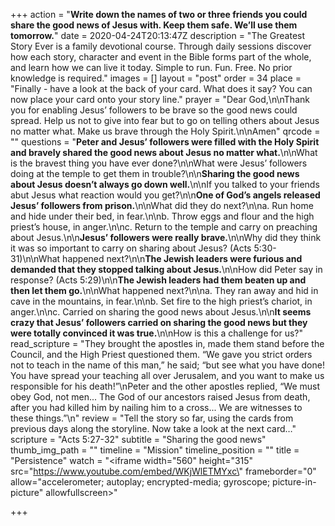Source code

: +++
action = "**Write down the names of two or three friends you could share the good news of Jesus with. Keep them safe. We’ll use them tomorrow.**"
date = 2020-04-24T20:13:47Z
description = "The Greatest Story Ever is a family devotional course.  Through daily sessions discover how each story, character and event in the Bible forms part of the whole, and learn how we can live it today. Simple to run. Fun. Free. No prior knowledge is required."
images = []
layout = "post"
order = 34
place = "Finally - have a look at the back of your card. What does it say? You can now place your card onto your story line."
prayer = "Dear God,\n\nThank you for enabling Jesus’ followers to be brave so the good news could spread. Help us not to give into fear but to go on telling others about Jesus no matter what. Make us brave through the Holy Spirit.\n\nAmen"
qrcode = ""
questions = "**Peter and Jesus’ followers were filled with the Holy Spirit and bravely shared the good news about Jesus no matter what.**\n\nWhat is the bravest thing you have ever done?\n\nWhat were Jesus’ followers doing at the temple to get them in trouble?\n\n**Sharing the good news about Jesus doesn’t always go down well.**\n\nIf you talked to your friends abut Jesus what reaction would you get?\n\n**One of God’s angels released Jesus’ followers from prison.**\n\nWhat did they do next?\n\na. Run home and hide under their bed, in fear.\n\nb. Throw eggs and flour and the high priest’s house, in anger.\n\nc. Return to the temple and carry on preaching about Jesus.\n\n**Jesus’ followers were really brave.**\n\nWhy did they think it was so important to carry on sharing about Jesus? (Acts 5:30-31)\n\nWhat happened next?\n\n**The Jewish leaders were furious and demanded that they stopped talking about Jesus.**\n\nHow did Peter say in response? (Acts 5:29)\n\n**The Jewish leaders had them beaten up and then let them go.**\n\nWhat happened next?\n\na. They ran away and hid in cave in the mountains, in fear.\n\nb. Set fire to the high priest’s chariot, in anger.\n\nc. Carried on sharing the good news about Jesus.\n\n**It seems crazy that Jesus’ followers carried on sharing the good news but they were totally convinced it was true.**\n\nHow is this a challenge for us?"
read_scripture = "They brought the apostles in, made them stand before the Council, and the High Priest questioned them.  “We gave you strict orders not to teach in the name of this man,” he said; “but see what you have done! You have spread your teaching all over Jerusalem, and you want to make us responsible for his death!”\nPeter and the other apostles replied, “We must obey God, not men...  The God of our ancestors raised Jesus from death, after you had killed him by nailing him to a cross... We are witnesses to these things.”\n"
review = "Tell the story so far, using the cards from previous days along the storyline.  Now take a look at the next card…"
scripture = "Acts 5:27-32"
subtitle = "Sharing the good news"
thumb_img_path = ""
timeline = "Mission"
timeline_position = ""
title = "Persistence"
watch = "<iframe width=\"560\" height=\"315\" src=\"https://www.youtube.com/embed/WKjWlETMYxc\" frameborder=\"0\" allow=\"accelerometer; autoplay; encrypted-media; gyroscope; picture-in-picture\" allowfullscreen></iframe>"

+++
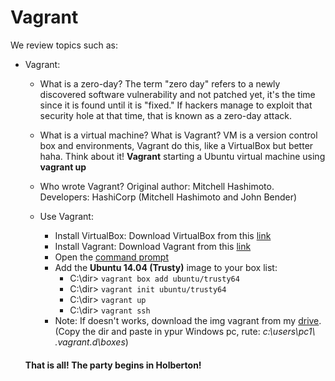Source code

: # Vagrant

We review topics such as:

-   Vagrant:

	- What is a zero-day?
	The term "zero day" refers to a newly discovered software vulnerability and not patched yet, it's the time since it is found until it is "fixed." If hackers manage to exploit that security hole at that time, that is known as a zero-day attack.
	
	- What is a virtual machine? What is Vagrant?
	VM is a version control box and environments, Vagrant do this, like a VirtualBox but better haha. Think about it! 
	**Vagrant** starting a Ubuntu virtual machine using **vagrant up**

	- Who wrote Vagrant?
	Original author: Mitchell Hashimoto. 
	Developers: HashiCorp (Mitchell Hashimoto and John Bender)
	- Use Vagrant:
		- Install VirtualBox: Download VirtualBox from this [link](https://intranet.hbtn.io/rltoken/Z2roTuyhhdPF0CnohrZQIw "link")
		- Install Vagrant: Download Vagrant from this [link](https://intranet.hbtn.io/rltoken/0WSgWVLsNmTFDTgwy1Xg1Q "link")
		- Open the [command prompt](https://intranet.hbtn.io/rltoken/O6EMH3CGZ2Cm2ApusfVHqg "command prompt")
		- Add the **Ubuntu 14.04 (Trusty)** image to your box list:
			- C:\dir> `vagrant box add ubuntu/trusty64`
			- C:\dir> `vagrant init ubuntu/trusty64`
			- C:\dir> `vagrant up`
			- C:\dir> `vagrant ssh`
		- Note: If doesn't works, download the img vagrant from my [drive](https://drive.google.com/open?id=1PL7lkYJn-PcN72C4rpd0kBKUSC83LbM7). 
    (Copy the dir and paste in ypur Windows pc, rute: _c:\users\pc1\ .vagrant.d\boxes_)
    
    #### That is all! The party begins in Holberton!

━━━━━━━━━━

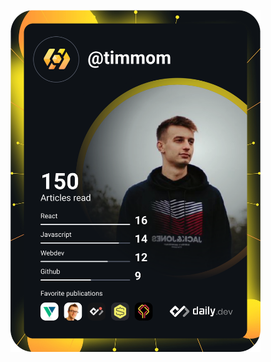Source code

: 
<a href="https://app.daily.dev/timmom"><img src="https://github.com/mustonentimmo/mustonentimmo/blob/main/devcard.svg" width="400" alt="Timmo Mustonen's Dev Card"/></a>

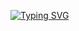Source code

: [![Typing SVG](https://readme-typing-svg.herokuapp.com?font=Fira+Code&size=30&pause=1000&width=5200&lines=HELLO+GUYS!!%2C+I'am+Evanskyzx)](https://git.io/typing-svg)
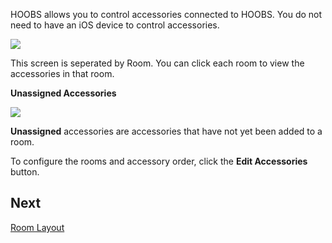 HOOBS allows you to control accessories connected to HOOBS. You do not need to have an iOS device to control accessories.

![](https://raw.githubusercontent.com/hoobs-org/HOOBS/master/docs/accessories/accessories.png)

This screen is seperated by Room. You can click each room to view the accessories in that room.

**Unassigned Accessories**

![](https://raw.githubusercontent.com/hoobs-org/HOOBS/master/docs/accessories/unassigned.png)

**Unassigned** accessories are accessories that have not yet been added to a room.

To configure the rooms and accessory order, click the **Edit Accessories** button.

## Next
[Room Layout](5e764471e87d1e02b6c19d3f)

━━━━━━━━━━

§ WHAT TO WORK ON:
Beginning with the line containing "- Note: If doesn't" in the material above, copy every line exactly until you have copied the line containing "#### That is".

§ EXPECTED ANSWER:
		- Note: If doesn't works, download the img vagrant from my [drive](https://drive.google.com/open?id=1PL7lkYJn-PcN72C4rpd0kBKUSC83LbM7). 
    (Copy the dir and paste in ypur Windows pc, rute: _c:\users\pc1\ .vagrant.d\boxes_)
    
    #### That is all! The party begins in Holberton!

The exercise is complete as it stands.